There is a lot of fuss about this Google/Libraries project announced the other day. More fuss than there needs to be. A new generation of the usual suspects are claiming this is the end of libraries. Been there, done that. Leadership within the library professions seem to view this project as a threat. This is luddite and/or Philistine blah blah about exposing the unwashed to too much information, etc, that I just don't want to get into here.
Quite frankly, I read some articles about this deal and shrugged. Big deal. Libraries do these projects all the time. This is just one of scale. It reads like a big, well-intentioned project, but the devil is in the details. Perhaps a few basic facts would do before people start pronouncing (once again) the end of libraries:
Michigan and four more of the world's top libraries -- Harvard, Stanford, New York Public Library and the Bodleian in Oxford -- announced this week a deal with Google to digitise millions of their books and make them freely available online.
Big deal. A good research library like the graduate library at University of
Maryland contains at least 5 million volumes, usually the number is
near 10 million. If you take the entire University of Maryland
system it has to be near 30 million. A project that scans millions of books from a large research collection may only be scanning 20 or 30 percent. If it's not the best part of the collection, it's worthless.
This just changes the landscape so completely," [John Wilkin, associate librarian at Michigan University] said.
"The research library, which was not very accessible before, will be available to everybody. The focus will start to shift to electronic space for all of our scholarly communications," he said.

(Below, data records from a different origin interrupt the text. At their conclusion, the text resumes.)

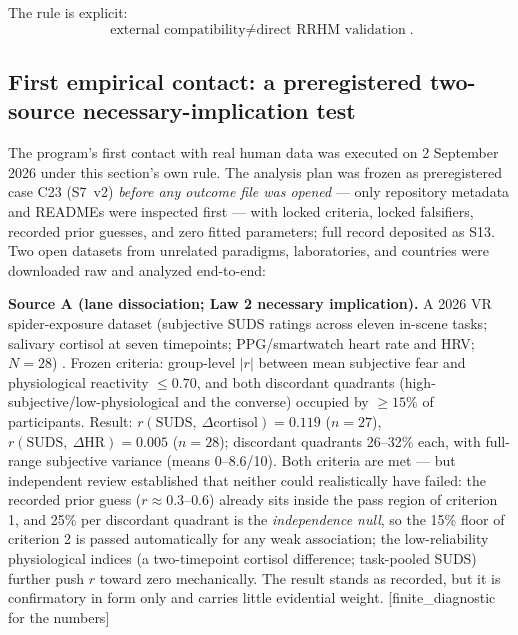 \documentclass[9pt,twocolumn]{article}
\newcommand{\tier}[1]{{\sffamily\scriptsize\color{RRHMSlate}[#1]}}
\begin{document}
The rule is explicit:
\[
\boxed{\text{external compatibility}\neq\text{direct RRHM validation}}.
\]

\subsection{First empirical contact: a preregistered two-source necessary-implication test}
\label{sec:firstcontact}
The program's first contact with real human data was executed on 2 September 2026 under this section's own rule. The analysis plan was frozen as preregistered case C23 (S7~v2) \emph{before any outcome file was opened} --- only repository metadata and READMEs were inspected first --- with locked criteria, locked falsifiers, recorded prior guesses, and zero fitted parameters; full record deposited as S13. Two open datasets from unrelated paradigms, laboratories, and countries were downloaded raw and analyzed end-to-end:

\textbf{Source A (lane dissociation; Law 2 necessary implication).} A 2026 VR spider-exposure dataset (subjective SUDS ratings across eleven in-scene tasks; salivary cortisol at seven timepoints; PPG/smartwatch heart rate and HRV; $N{=}28$) \cite{vrspider2026}. Frozen criteria: group-level $|r|$ between mean subjective fear and physiological reactivity $\le0.70$, and both discordant quadrants (high-subjective/low-physiological and the converse) occupied by $\ge15\%$ of participants. Result: $r(\mathrm{SUDS},\ \Delta\mathrm{cortisol})=0.119$ ($n{=}27$), $r(\mathrm{SUDS},\ \Delta\mathrm{HR})=0.005$ ($n{=}28$); discordant quadrants 26--32\% each, with full-range subjective variance (means 0--8.6/10). Both criteria are met --- but independent review established that neither could realistically have failed: the recorded prior guess ($r\approx0.3$--$0.6$) already sits inside the pass region of criterion 1, and 25\% per discordant quadrant is the \emph{independence null}, so the 15\% floor of criterion 2 is passed automatically for any weak association; the low-reliability physiological indices (a two-timepoint cortisol difference; task-pooled SUDS) further push $r$ toward zero mechanically. The result stands as recorded, but it is confirmatory in form only and carries little evidential weight. \tier{finite\_diagnostic for the numbers}
\end{document}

This is bullshit. Scholarly research is by nature an exclusive exercise. The extensive studies of tree worms in Borneo, or, whatever, is always going to be the work of a few, brave souls.

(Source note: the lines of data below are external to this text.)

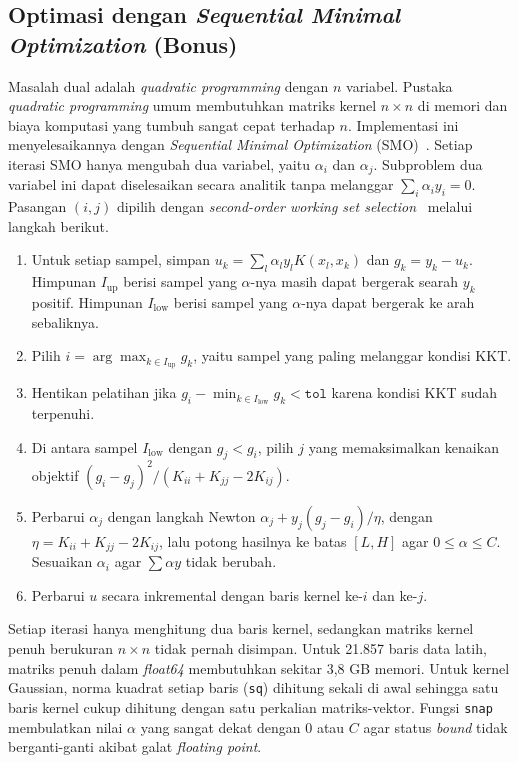 \subsection{Optimasi dengan \textit{Sequential Minimal Optimization} (Bonus)}

Masalah dual adalah \textit{quadratic programming} dengan $n$ variabel. Pustaka
\textit{quadratic programming} umum membutuhkan matriks kernel $n\times n$ di
memori dan biaya komputasi yang tumbuh sangat cepat terhadap $n$. Implementasi
ini menyelesaikannya dengan \textit{Sequential Minimal Optimization}
(SMO)~\cite{platt1998smo}. Setiap iterasi SMO hanya mengubah dua variabel, yaitu
$\alpha_i$ dan $\alpha_j$. Subproblem dua variabel ini dapat diselesaikan secara
analitik tanpa melanggar $\sum_i\alpha_i y_i=0$. Pasangan $(i,j)$ dipilih dengan
\textit{second-order working set selection}~\cite{fan2005wss} melalui langkah
berikut.
\begin{enumerate}
	\item Untuk setiap sampel, simpan $u_k=\sum_l\alpha_l y_l K(x_l,x_k)$ dan
	$g_k=y_k-u_k$. Himpunan $I_{\text{up}}$ berisi sampel yang $\alpha$-nya masih
	dapat bergerak searah $y_k$ positif. Himpunan $I_{\text{low}}$ berisi sampel
	yang $\alpha$-nya dapat bergerak ke arah sebaliknya.
	\item Pilih $i=\arg\max_{k\in I_{\text{up}}} g_k$, yaitu sampel yang paling
	melanggar kondisi KKT.
	\item Hentikan pelatihan jika $g_i-\min_{k\in I_{\text{low}}}g_k<\texttt{tol}$
	karena kondisi KKT sudah terpenuhi.
	\item Di antara sampel $I_{\text{low}}$ dengan $g_j<g_i$, pilih $j$ yang
	memaksimalkan kenaikan objektif $(g_i-g_j)^2/(K_{ii}+K_{jj}-2K_{ij})$.
	\item Perbarui $\alpha_j$ dengan langkah Newton
	$\alpha_j+y_j(g_j-g_i)/\eta$, dengan $\eta=K_{ii}+K_{jj}-2K_{ij}$, lalu potong
	hasilnya ke batas $[L,H]$ agar $0\le\alpha\le C$. Sesuaikan $\alpha_i$ agar
	$\sum\alpha y$ tidak berubah.
	\item Perbarui $u$ secara inkremental dengan baris kernel ke-$i$ dan ke-$j$.
\end{enumerate}
Setiap iterasi hanya menghitung dua baris kernel, sedangkan matriks kernel penuh
berukuran $n\times n$ tidak pernah disimpan. Untuk 21.857 baris data latih, matriks
penuh dalam \textit{float64} membutuhkan sekitar 3,8 GB memori. Untuk kernel
Gaussian, norma kuadrat setiap baris (\texttt{sq}) dihitung sekali di awal
sehingga satu baris kernel cukup dihitung dengan satu perkalian matriks-vektor.
Fungsi \texttt{snap} membulatkan nilai $\alpha$ yang sangat dekat dengan 0 atau
$C$ agar status \textit{bound} tidak berganti-ganti akibat galat
\textit{floating point}.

The project says it is going to make old and rare books available by digitizing them. I have no problems with this, but I was once trained in paleography and analytical bibliography. The study of old books is by its nature the study of physical objects. When you study a specific book or manuscript you pick it up (usually while wearing gloves), you turn its pages, and you may even shine a special light through it if you're studying a palimpsets. Someone on the internet will get to look at pretty pictures of an old book. This is fine, but if you're really studying the book, you will have to go to the book.
Michigan and Stanford are planning to digitise their entire library collections -- totalling some 15 million books -- while the Bodleian is offering around one million books published before 1900.
Nothing in this article says that Michigan and Stanford are making the full-text of their libraries available for free on the internet. And it clearly says that the Bodleian is only offering books published before 1900, and thus choosing books safely within stringent international guidelines that define public domain.
The Harvard and New York Public Library contributions are smaller, but the entire project is still expected to take up to 10 years, with cost estimates ranging from 150 million to 200 million dollars.
Ten years? Not likely. It'll be longer. The libraries still have to get permission from publishers, and then they have to coordinate collection access in order to avoid leaving large chunks of subject areas out of use for their patrons. Quite frankly, a library isn't going to close access to large parts of their collection because the books are being scanned. Instead, they're going to be scanning books people aren't using, ie. the dust collectors and crap of the collection.
"This is a great leap forward," said Michael Keller, librarian at Stanford University which has been digitising texts on a far smaller scale for several years.
"This new arrangement catapults our effective digital output from the boutique scale to the truly industrial," Keller said.
I wonder who's paying for it? Google? If so, then the libraries made out. Digitization projects are long, slow, labor intensive and very expensive endeavors. All the technological advances of the last decade have not made the implementation of these projects any easier. They're worthy, but very difficult endeavors.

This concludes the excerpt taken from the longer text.